Exercise description – Repeat the records below verbatim, and do not copy their pictures.

Collected data:
┄┄┄┄┄┄┄┄┄┄┄┄┄┄┄┄┄┄┄┄

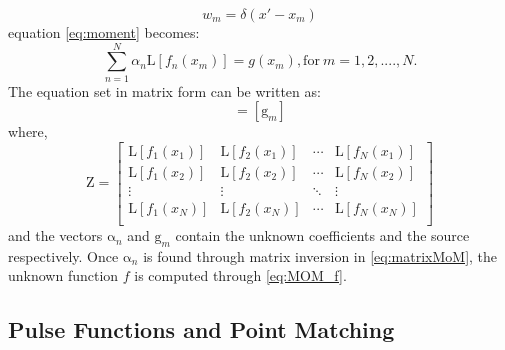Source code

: \documentclass[11pt]{article}
\renewcommand{\^}{\hat}  %
\begin{document}
%
\begin{equation}
  w_m = \delta(x' - x_m)
  \label{eq:delta}
\end{equation}
%
equation \eqref{eq:moment} becomes:
%
\begin{equation}
  \sum \limits_{n = 1}^N \alpha_n  \mathrm L [f_n(x_m)]  = g(x_m), \text{for}\ m = 1,2,....,N.
  \label{eq:moment}
\end{equation}
%
The equation set in matrix form can be written as:
%
\begin{equation}
  [\mathrm Z][\mathrm \alpha_n] = [\mathrm g_m]
  \label{eq:matrixMoM}
\end{equation}
%
where,
\begin{equation}
  \mathrm Z =
  \begin{bmatrix}
    \mathrm L [f_1(x_1)] & \mathrm L [f_2(x_1)] & \cdots & \mathrm L [f_N(x_1)] \\
    \mathrm L [f_1(x_2)] & \mathrm L [f_2(x_2)] & \cdots & \mathrm L [f_N(x_2)] \\
    \vdots & \vdots & \ddots & \vdots \\
    \mathrm L [f_1(x_N)] & \mathrm L [f_2(x_N)] & \cdots & \mathrm L [f_N(x_N)] \\
  \end{bmatrix}
  \label{eq:Zmat}
\end{equation}
%
and the vectors $\mathrm \alpha_n$ and $\mathrm g_m$ contain the unknown coefficients and the source respectively. Once $\mathrm \alpha_n$ is found through matrix inversion in \eqref{eq:matrixMoM}, the unknown function $f$ is computed through \eqref{eq:MOM_f}.
\subsection*{Pulse Functions and Point Matching}
\end{document}

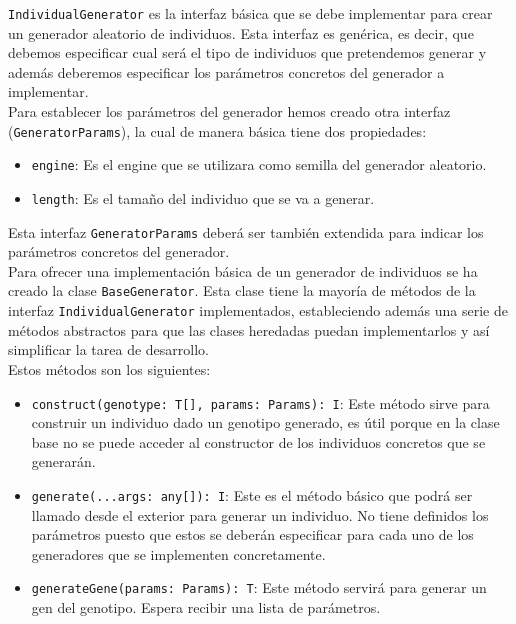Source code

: \texttt{IndividualGenerator} es la interfaz básica que se debe implementar para crear un generador aleatorio de individuos. Esta interfaz es genérica, es decir, que debemos especificar cual será el tipo de individuos que pretendemos generar y además deberemos especificar los parámetros concretos del generador a implementar. \\

Para establecer los parámetros del generador hemos creado otra interfaz (\texttt{GeneratorParams}), la cual de manera básica tiene dos propiedades: 

\begin{itemize}
    \item \texttt{engine}: Es el engine que se utilizara como semilla del generador aleatorio.
    \item \texttt{length}: Es el tamaño del individuo que se va a generar.
\end{itemize}

Esta interfaz \texttt{GeneratorParams} deberá ser también extendida para indicar los parámetros concretos del generador. \\

Para ofrecer una implementación básica de un generador de individuos se ha creado la clase \texttt{BaseGenerator}. Esta clase tiene la mayoría de métodos de la interfaz \texttt{IndividualGenerator} implementados, estableciendo además una serie de métodos abstractos para que las clases heredadas puedan implementarlos y así simplificar la tarea de desarrollo. \\

Estos métodos son los siguientes:

\begin{itemize}
    \item \texttt{construct(genotype: T[], params: Params): I}: Este método sirve para construir un individuo dado un genotipo generado, es útil porque en la clase base no se puede acceder al constructor de los individuos concretos que se generarán.
    \item \texttt{generate(...args: any[]): I}: Este es el método básico que podrá ser llamado desde el exterior para generar un individuo. No tiene definidos los parámetros puesto que estos se deberán especificar para cada uno de los generadores que se implementen concretamente.
    \item \texttt{generateGene(params: Params): T}: Este método servirá para generar un gen del genotipo. Espera recibir una lista de parámetros.
\end{itemize}

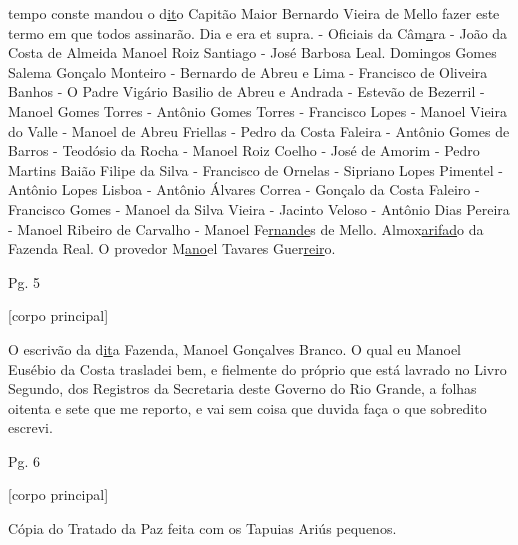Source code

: \begin{refsection}
tempo conste mandou o d\underline{it}o Capitão Maior Bernardo Vieira de Mello fazer este termo em que todos assinarão. Dia e era et supra. - Oficiais da Câm\underline{a}ra - João da Costa de Almeida Manoel Roiz Santiago - José Barbosa Leal. Domingos Gomes Salema Gonçalo Monteiro - Bernardo de Abreu e Lima - Francisco de Oliveira Banhos - O Padre Vigário Basilio de Abreu e Andrada - Estevão de Bezerril - Manoel Gomes Torres - Antônio Gomes Torres - Francisco Lopes - Manoel Vieira do Valle - Manoel de Abreu Friellas - Pedro da Costa Faleira - Antônio Gomes de Barros - Teodósio da Rocha - Manoel Roiz Coelho - José de Amorim - Pedro Martins Baião Filipe da Silva - Francisco de Ornelas - Sipriano Lopes Pimentel - Antônio Lopes Lisboa - Antônio Álvares Correa - Gonçalo da Costa Faleiro - Francisco Gomes - Manoel da Silva Vieira - Jacinto Veloso - Antônio Dias Pereira - Manoel Ribeiro de Carvalho - Manoel Fe\underline{rnande}s de Mello. Almox\underline{arifad}o da Fazenda Real. O provedor M\underline{ano}el Tavares Guer\underline{reir}o.  


    \vspace{5mm}

    \noindent{}Pg. 5

    \vspace{1ex}

    \noindent{}[corpo principal] 

    \vspace{1ex}

    O escrivão da d\underline{it}a Fazenda, Manoel Gonçalves Branco. O qual eu Manoel Eusébio da Costa trasladei bem, e fielmente do próprio que está lavrado no Livro Segundo, dos Registros da Secretaria deste Governo do Rio Grande, a folhas oitenta e sete que me reporto, e vai sem coisa que duvida faça o que sobredito escrevi. 


    \vspace{5mm}

    \noindent{}Pg. 6

    \vspace{1ex}

    \noindent{}[corpo principal] 

    \vspace{1ex}

    Cópia do Tratado da Paz feita com os Tapuias Ariús pequenos. 


\end{refsection}
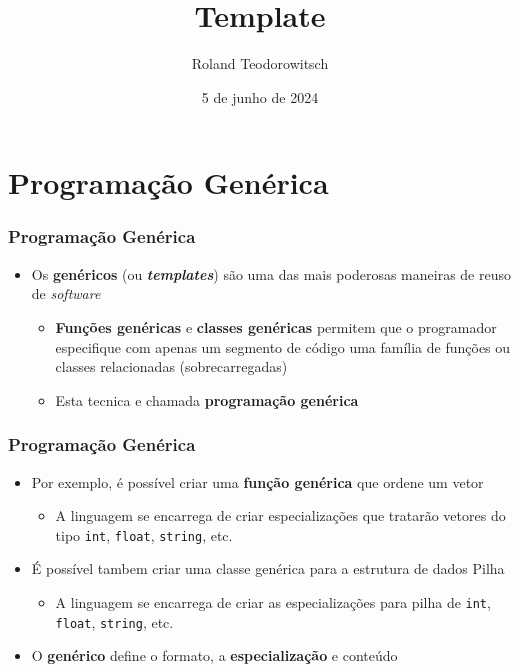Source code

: \documentclass[aspectratio=169]{beamer}
\title[\sc{Template}]{Template}
\author[Roland Teodorowitsch]{Roland Teodorowitsch}
\institute[POO - EC - PUCRS]{Programação Orientada a Objetos - ECo - Curso de Engenharia de Computação - PUCRS}
\date{5 de junho de 2024}
\begin{document}
\justifying

\begin{frame}
	\titlepage
\end{frame}

\section{Programação Genérica}

\begin{frame}\frametitle{Programação Genérica}
\begin{itemize}
	\item Os \textbf{genéricos} (ou \emph{\textbf{templates}}) são uma das mais poderosas maneiras de reuso de \emph{software}
	\begin{itemize}
		\item \textbf{Funções genéricas} e \textbf{classes genéricas} permitem que o programador especifique com apenas um segmento de código uma família de funções ou classes relacionadas (sobrecarregadas)
		\item Esta tecnica e chamada \textbf{programação genérica}
	\end{itemize}
\end{itemize}
\end{frame}

\begin{frame}\frametitle{Programação Genérica}
\begin{itemize}
	\item Por exemplo, é possível criar uma \textbf{função genérica} que ordene um vetor
	\begin{itemize}
		\item A linguagem se encarrega de criar especializações que tratarão vetores do tipo \texttt{int}, \texttt{float}, \texttt{string}, etc.
	\end{itemize}
	\item É possível tambem criar uma classe genérica para a estrutura de dados Pilha
	\begin{itemize}
		\item A linguagem se encarrega de criar as especializações para pilha de \texttt{int}, \texttt{float}, \texttt{string}, etc.
	\end{itemize}
	\item O \textbf{genérico} define o formato, a \textbf{especialização} e conteúdo
\end{itemize}
\end{frame}
\end{document}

┄┄┄┄┄┄┄┄┄┄┄┄┄┄┄┄┄┄┄┄

Expected output –
Source code

: \documentclass[11pt]{article}
\renewcommand{\^}{\hat}  %
\begin{document}
%
\begin{equation}
  w_m = \delta(x' - x_m)
  \label{eq:delta}
\end{equation}
%
equation \eqref{eq:moment} becomes:
%
\begin{equation}
  \sum \limits_{n = 1}^N \alpha_n  \mathrm L [f_n(x_m)]  = g(x_m), \text{for}\ m = 1,2,....,N.
  \label{eq:moment}
\end{equation}
%
The equation set in matrix form can be written as:
%
\begin{equation}
  [\mathrm Z][\mathrm \alpha_n] = [\mathrm g_m]
  \label{eq:matrixMoM}
\end{equation}
%
where,
\begin{equation}
  \mathrm Z =
  \begin{bmatrix}
    \mathrm L [f_1(x_1)] & \mathrm L [f_2(x_1)] & \cdots & \mathrm L [f_N(x_1)] \\
    \mathrm L [f_1(x_2)] & \mathrm L [f_2(x_2)] & \cdots & \mathrm L [f_N(x_2)] \\
    \vdots & \vdots & \ddots & \vdots \\
    \mathrm L [f_1(x_N)] & \mathrm L [f_2(x_N)] & \cdots & \mathrm L [f_N(x_N)] \\
  \end{bmatrix}
  \label{eq:Zmat}
\end{equation}
%
and the vectors $\mathrm \alpha_n$ and $\mathrm g_m$ contain the unknown coefficients and the source respectively. Once $\mathrm \alpha_n$ is found through matrix inversion in \eqref{eq:matrixMoM}, the unknown function $f$ is computed through \eqref{eq:MOM_f}.
\subsection*{Pulse Functions and Point Matching}
\end{document}

Source code

: \texttt{IndividualGenerator} es la interfaz básica que se debe implementar para crear un generador aleatorio de individuos. Esta interfaz es genérica, es decir, que debemos especificar cual será el tipo de individuos que pretendemos generar y además deberemos especificar los parámetros concretos del generador a implementar. \\

Para establecer los parámetros del generador hemos creado otra interfaz (\texttt{GeneratorParams}), la cual de manera básica tiene dos propiedades: 

\begin{itemize}
    \item \texttt{engine}: Es el engine que se utilizara como semilla del generador aleatorio.
    \item \texttt{length}: Es el tamaño del individuo que se va a generar.
\end{itemize}

Esta interfaz \texttt{GeneratorParams} deberá ser también extendida para indicar los parámetros concretos del generador. \\

Para ofrecer una implementación básica de un generador de individuos se ha creado la clase \texttt{BaseGenerator}. Esta clase tiene la mayoría de métodos de la interfaz \texttt{IndividualGenerator} implementados, estableciendo además una serie de métodos abstractos para que las clases heredadas puedan implementarlos y así simplificar la tarea de desarrollo. \\

Estos métodos son los siguientes:

\begin{itemize}
    \item \texttt{construct(genotype: T[], params: Params): I}: Este método sirve para construir un individuo dado un genotipo generado, es útil porque en la clase base no se puede acceder al constructor de los individuos concretos que se generarán.
    \item \texttt{generate(...args: any[]): I}: Este es el método básico que podrá ser llamado desde el exterior para generar un individuo. No tiene definidos los parámetros puesto que estos se deberán especificar para cada uno de los generadores que se implementen concretamente.
    \item \texttt{generateGene(params: Params): T}: Este método servirá para generar un gen del genotipo. Espera recibir una lista de parámetros.
\end{itemize}

Source code

: \begin{refsection}
tempo conste mandou o d\underline{it}o Capitão Maior Bernardo Vieira de Mello fazer este termo em que todos assinarão. Dia e era et supra. - Oficiais da Câm\underline{a}ra - João da Costa de Almeida Manoel Roiz Santiago - José Barbosa Leal. Domingos Gomes Salema Gonçalo Monteiro - Bernardo de Abreu e Lima - Francisco de Oliveira Banhos - O Padre Vigário Basilio de Abreu e Andrada - Estevão de Bezerril - Manoel Gomes Torres - Antônio Gomes Torres - Francisco Lopes - Manoel Vieira do Valle - Manoel de Abreu Friellas - Pedro da Costa Faleira - Antônio Gomes de Barros - Teodósio da Rocha - Manoel Roiz Coelho - José de Amorim - Pedro Martins Baião Filipe da Silva - Francisco de Ornelas - Sipriano Lopes Pimentel - Antônio Lopes Lisboa - Antônio Álvares Correa - Gonçalo da Costa Faleiro - Francisco Gomes - Manoel da Silva Vieira - Jacinto Veloso - Antônio Dias Pereira - Manoel Ribeiro de Carvalho - Manoel Fe\underline{rnande}s de Mello. Almox\underline{arifad}o da Fazenda Real. O provedor M\underline{ano}el Tavares Guer\underline{reir}o.  


    \vspace{5mm}

    \noindent{}Pg. 5

    \vspace{1ex}

    \noindent{}[corpo principal] 

    \vspace{1ex}

    O escrivão da d\underline{it}a Fazenda, Manoel Gonçalves Branco. O qual eu Manoel Eusébio da Costa trasladei bem, e fielmente do próprio que está lavrado no Livro Segundo, dos Registros da Secretaria deste Governo do Rio Grande, a folhas oitenta e sete que me reporto, e vai sem coisa que duvida faça o que sobredito escrevi. 


    \vspace{5mm}

    \noindent{}Pg. 6

    \vspace{1ex}

    \noindent{}[corpo principal] 

    \vspace{1ex}

    Cópia do Tratado da Paz feita com os Tapuias Ariús pequenos. 


\end{refsection}
Source code

: \documentclass[aspectratio=169]{beamer}
\title[\sc{Template}]{Template}
\author[Roland Teodorowitsch]{Roland Teodorowitsch}
\institute[POO - EC - PUCRS]{Programação Orientada a Objetos - ECo - Curso de Engenharia de Computação - PUCRS}
\date{5 de junho de 2024}
\begin{document}
\justifying

\begin{frame}
	\titlepage
\end{frame}

\section{Programação Genérica}

\begin{frame}\frametitle{Programação Genérica}
\begin{itemize}
	\item Os \textbf{genéricos} (ou \emph{\textbf{templates}}) são uma das mais poderosas maneiras de reuso de \emph{software}
	\begin{itemize}
		\item \textbf{Funções genéricas} e \textbf{classes genéricas} permitem que o programador especifique com apenas um segmento de código uma família de funções ou classes relacionadas (sobrecarregadas)
		\item Esta tecnica e chamada \textbf{programação genérica}
	\end{itemize}
\end{itemize}
\end{frame}

\begin{frame}\frametitle{Programação Genérica}
\begin{itemize}
	\item Por exemplo, é possível criar uma \textbf{função genérica} que ordene um vetor
	\begin{itemize}
		\item A linguagem se encarrega de criar especializações que tratarão vetores do tipo \texttt{int}, \texttt{float}, \texttt{string}, etc.
	\end{itemize}
	\item É possível tambem criar uma classe genérica para a estrutura de dados Pilha
	\begin{itemize}
		\item A linguagem se encarrega de criar as especializações para pilha de \texttt{int}, \texttt{float}, \texttt{string}, etc.
	\end{itemize}
	\item O \textbf{genérico} define o formato, a \textbf{especialização} e conteúdo
\end{itemize}
\end{frame}
\end{document}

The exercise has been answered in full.